(Collected data)

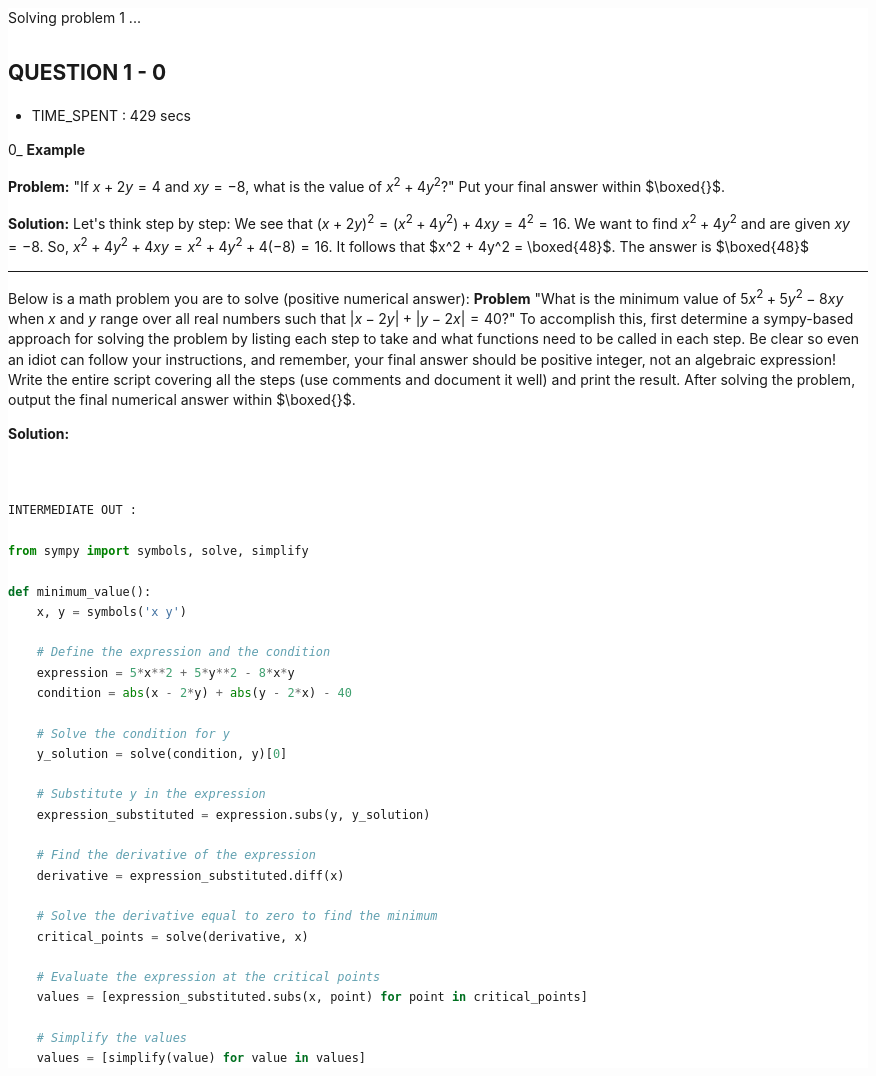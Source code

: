 Solving problem 1 ...



## QUESTION 1 - 0 
- TIME_SPENT : 429 secs

0_
**Example**

**Problem:** 
"If $x + 2y= 4$ and $xy = -8$, what is the value of $x^2 + 4y^2$?"
Put your final answer within $\boxed{}$.

**Solution:** 
Let's think step by step:
We see that $(x + 2y)^2 = (x^2 + 4y^2) + 4xy = 4^2 = 16$. We want to find $x^2 + 4y^2$ and are given $xy = -8$. So, $x^2 + 4y^2 + 4xy = x^2 + 4y^2 + 4(-8) = 16$. It follows that $x^2 + 4y^2 = \boxed{48}$. The answer is $\boxed{48}$


---

Below is a math problem you are to solve (positive numerical answer):
**Problem**
"What is the minimum value of $5x^2+5y^2-8xy$ when $x$ and $y$ range over all real numbers such that $|x-2y| + |y-2x| = 40$?"
To accomplish this, first determine a sympy-based approach for solving the problem by listing each step to take and what functions need to be called in each step. Be clear so even an idiot can follow your instructions, and remember, your final answer should be positive integer, not an algebraic expression!
Write the entire script covering all the steps (use comments and document it well) and print the result. After solving the problem, output the final numerical answer within $\boxed{}$.

**Solution:** 


```python


INTERMEDIATE OUT :

from sympy import symbols, solve, simplify

def minimum_value():
    x, y = symbols('x y')

    # Define the expression and the condition
    expression = 5*x**2 + 5*y**2 - 8*x*y
    condition = abs(x - 2*y) + abs(y - 2*x) - 40

    # Solve the condition for y
    y_solution = solve(condition, y)[0]

    # Substitute y in the expression
    expression_substituted = expression.subs(y, y_solution)

    # Find the derivative of the expression
    derivative = expression_substituted.diff(x)

    # Solve the derivative equal to zero to find the minimum
    critical_points = solve(derivative, x)

    # Evaluate the expression at the critical points
    values = [expression_substituted.subs(x, point) for point in critical_points]

    # Simplify the values
    values = [simplify(value) for value in values]
```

### WORK TO COMPLETE
Return every line holding the word "positive" from the records.

### RESPONSE AREA
Below is a math problem you are to solve (positive numerical answer):
To accomplish this, first determine a sympy-based approach for solving the problem by listing each step to take and what functions need to be called in each step. Be clear so even an idiot can follow your instructions, and remember, your final answer should be positive integer, not an algebraic expression!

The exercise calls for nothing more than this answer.